By: Rajen Naidoo, Head of Income and Structured Solutions at Momentum Corporate
Members of retirement funds make many important financial decisions during their working
One of the challenges financial advisers specialising in employee benefits often face is providing personalised advice to all members, especially when the workforce is large. Members’ general apathy around their benefits and poor financial literacy add to this challenge. To help address this, financial advisers should consider partnering with a forward-thinking umbrella retirement fund.
The right partner
Your chosen retirement fund partner should comply fully with the default retirement fund regulations, which includes a requirement for retirement funds to have a default annuity strategy. It’s important to make sure that the fund’s default annuity strategy has been carefully developed taking the various annuity options available into account, as well as the fund’s membership profile and members’ needs.

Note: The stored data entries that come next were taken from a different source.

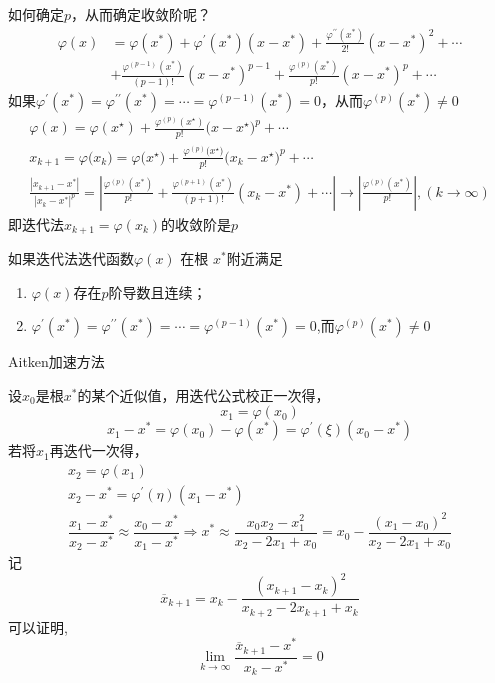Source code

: \begin{note}
    如何确定$p$，从而确定收敛阶呢？
    \[
        \begin{aligned}
            \varphi(x)&=\varphi(x^{*})+\varphi^{\prime}(x^{*})(x-x^{*})+\frac{\varphi^{\prime\prime}(x^{*})}{2!}(x-x^{*})^{2}+\cdots\\
            &+\frac{\varphi^{(p-1)}(x^{*})}{(p-1)!}(x-x^{*})^{p-1}+\frac{\varphi^{(p)}(x^{*})}{p!}(x-x^{*})^{p}+\cdots
        \end{aligned}
    \]
    如果$\varphi^{\prime}(x^{*})=\varphi^{\prime\prime}(x^{*})=\cdots=\varphi^{(p-1)}(x^{*})=0$，从而$\varphi^{(p)}(x^{*})\neq 0$
    \[
        \begin{gathered}
            \varphi(x)=\varphi(x^{\star})+\frac{\varphi^{(p)}(x^{\star})}{p!}\big(x-x^{\star}\big)^{p}+\cdots  \\
            x_{k+1}=\varphi\big(x_{k}\big)=\varphi\big(x^{\star}\big)+\frac{\varphi^{(p)}\big(x^{\star}\big)}{p!}\big(x_{k}-x^{\star}\big)^{p}+\cdots  \\
            {\frac{\left|x_{k+1}-x^{*}\right|}{\left|x_{k}-x^{*}\right|^{p}}}=\left|{\frac{\varphi^{(p)}(x^{*})}{p!}}+{\frac{\varphi^{(p+1)}(x^{*})}{(p+1)!}}(x_{k}-x^{*})+\cdots\right|\to\left|{\frac{\varphi^{(p)}(x^{*})}{p!}}\right|,(k\to\infty) 
        \end{gathered}
    \]
    即迭代法$x_{k+1}=\varphi(x_{k})$的收敛阶是$p$
\end{note}
\begin{theorem}
    如果迭代法迭代函数$\varphi(x)$ 在根 $x^*$附近满足
    \begin{enumerate}
        \item $\varphi(x)$存在$p$阶导数且连续；
        \item $\varphi^{\prime}(x^{*})=\varphi^{\prime\prime}(x^{*})=\cdots=\varphi^{(p-1)}(x^{*})=0$,而$\varphi^{(p)}(x^{*})\neq 0$
    \end{enumerate}
\end{theorem}
\begin{note}
    Aitken加速方法

设$x_0$是根$x^*$的某个近似值，用迭代公式校正一次得，
\[
    x_1=\varphi(x_0)   
\]
\[
    x_1-x^*=\varphi(x_0)-\varphi(x^*)=\varphi^{\prime}(\xi)(x_0-x^*)
\]
若将$x_1$再迭代一次得，
\[
    \begin{array}{c}
        x_2=\varphi(x_1)\\
        x_2-x^*=\varphi^{\prime}(\eta)(x_1-x^*)\\
        \dfrac{x_1-x^*}{x_2-x^*}\approx\dfrac{x_0-x^*}{x_1-x^*}\Rightarrow x^*\approx\dfrac{x_0x_2-x_1^2}{x_2-2x_1+x_0}=x_0-\dfrac{(x_1-x_0)^2}{x_2-2x_1+x_0}
    \end{array}
\]
记
\[
    \overline{x}_{k+1}=x_{k}-\frac{(x_{k+1}-x_{k})^{2}}{x_{k+2}-2x_{k+1}+x_{k}}
\]
可以证明,
\[
    \lim_{k\to\infty}\frac{\overline{x}_{k+1}-x^{*}}{x_{k}-x^{*}}=0
\]
\end{note}
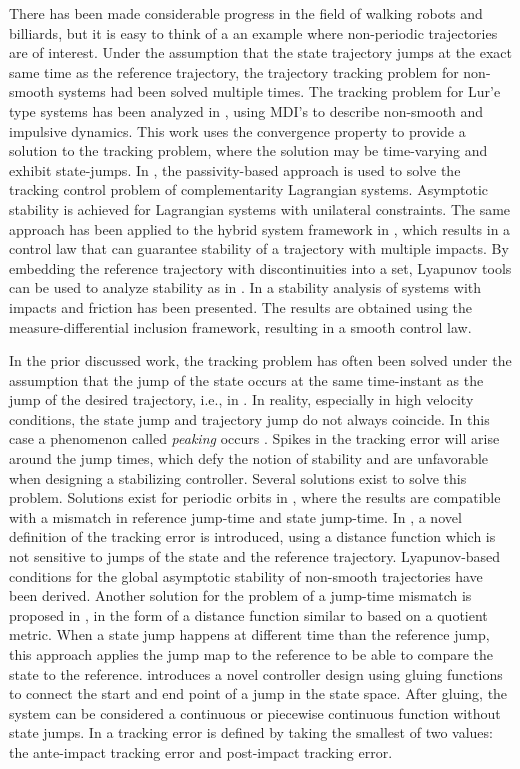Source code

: \documentclass[../DC2017114Bouma.tex]{subfiles}
\begin{document}
There has been made considerable progress in the field of walking robots and billiards, but it is easy to think of a an example where non-periodic trajectories are of interest. Under the assumption that the state trajectory jumps at the exact same time as the reference trajectory, the trajectory tracking problem for non-smooth systems had been solved multiple times. The tracking problem for Lur'e type systems has been analyzed in \cite{VanDeWouw2008,Wouw2010}, using MDI's to describe non-smooth and impulsive dynamics. This work uses the convergence property to provide a solution to the tracking problem, where the solution may be time-varying and exhibit state-jumps. In \cite{Bourgeot2005}, the passivity-based approach is used to solve the tracking control problem of complementarity Lagrangian systems. Asymptotic stability is achieved for Lagrangian systems with unilateral constraints. The same approach has been applied to the hybrid system framework in \cite{Naldi2013}, which results in a control law that can guarantee stability of a trajectory with multiple impacts. By embedding the reference trajectory with discontinuities into a set, Lyapunov tools can be used to analyze stability as in \cite{Sanfelice2011,Sanfelice2014}. In \cite{Posa2016} a stability analysis of systems with impacts and friction has been presented. The results are obtained using the measure-differential inclusion framework, resulting in a smooth control law.

In the prior discussed work, the tracking problem has often been solved under the assumption that the jump of the state occurs at the same time-instant as the jump of the desired trajectory, i.e., in \cite{Naldi2013,Sanfelice2014,Posa2016}. In reality, especially in high velocity conditions, the state jump and trajectory jump do not always coincide. In this case a phenomenon called \textit{peaking} occurs \cite{Biemond2013}. Spikes in the tracking error will arise around the jump times, which defy the notion of stability and are unfavorable when designing a stabilizing controller. Several solutions exist to solve this problem. Solutions exist for periodic orbits in \cite{Menini2001,Galeani2008}, where the results are compatible with a mismatch in reference jump-time and state jump-time. In \cite{Biemond2013,Biemond2016}, a novel definition of the tracking error is introduced, using a distance function which is not sensitive to jumps of the state and the reference trajectory. Lyapunov-based conditions for the global asymptotic stability of non-smooth trajectories have been derived. Another solution for the problem of a jump-time mismatch is proposed in \cite{Baumann2018}, in the form of a distance function similar to \cite{Biemond2013,Biemond2016} based on a quotient metric. When a state jump happens at different time than the reference jump, this approach applies the jump map to the reference to be able to compare the state to the reference. \cite{Kim2016} introduces a novel controller design using gluing functions to connect the start and end point of a jump in the state space. After gluing, the system can be considered a continuous or piecewise continuous function without state jumps. In \cite{Yang2017} a tracking error is defined by taking the smallest of two values: the ante-impact tracking error and post-impact tracking error.
\end{document}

Members are not automatically placed into the default annuity. They still need to “opt-in” at retirement, or choose another annuity that might be more suitable for their personal circumstances. Professional financial advice to guide this process is critical.
The fund should also offer multi-channel benefit counselling, which equips members with a basic knowledge of financial concepts and assists them to understand their employee benefits. Effective benefit counselling improves financial literacy and lays a foundation for understanding benefits. Partnering with a fund that prioritises financial education allows you to build on an already-established financial foundation with personalised financial advice.
Important factors to consider when guiding members in their annuity choice
- Will the initial monthly income cover the individual and their household’s basic needs?
- Does the annuity guarantee an income for life?
- How is the annuity income protected from inflation?
- What options are there to make sure loved ones are covered should the member die?
- How can the member avoid running out of money during retirement?
With-profit annuities and living annuities are two popular types of annuities.
A living annuity pays a regular retirement income based on the returns of a market-linked investment portfolio, chosen by the member. However the income is not guaranteed. This means that if the level of income the member chooses to draw is consistently higher than the portfolio investment returns, the money in the living annuity may run out during retirement.
The monthly retirement income paid from a with-profit annuity is guaranteed for life. Annual increases are granted based on the performance of the with-profit annuity investment portfolios. These increases help to maintain the purchasing power of the pension. Every time the pension increases, the new amount is guaranteed for life. Members who opt for a with-profit annuity need to understand that they are unable to change to another type of annuity later on.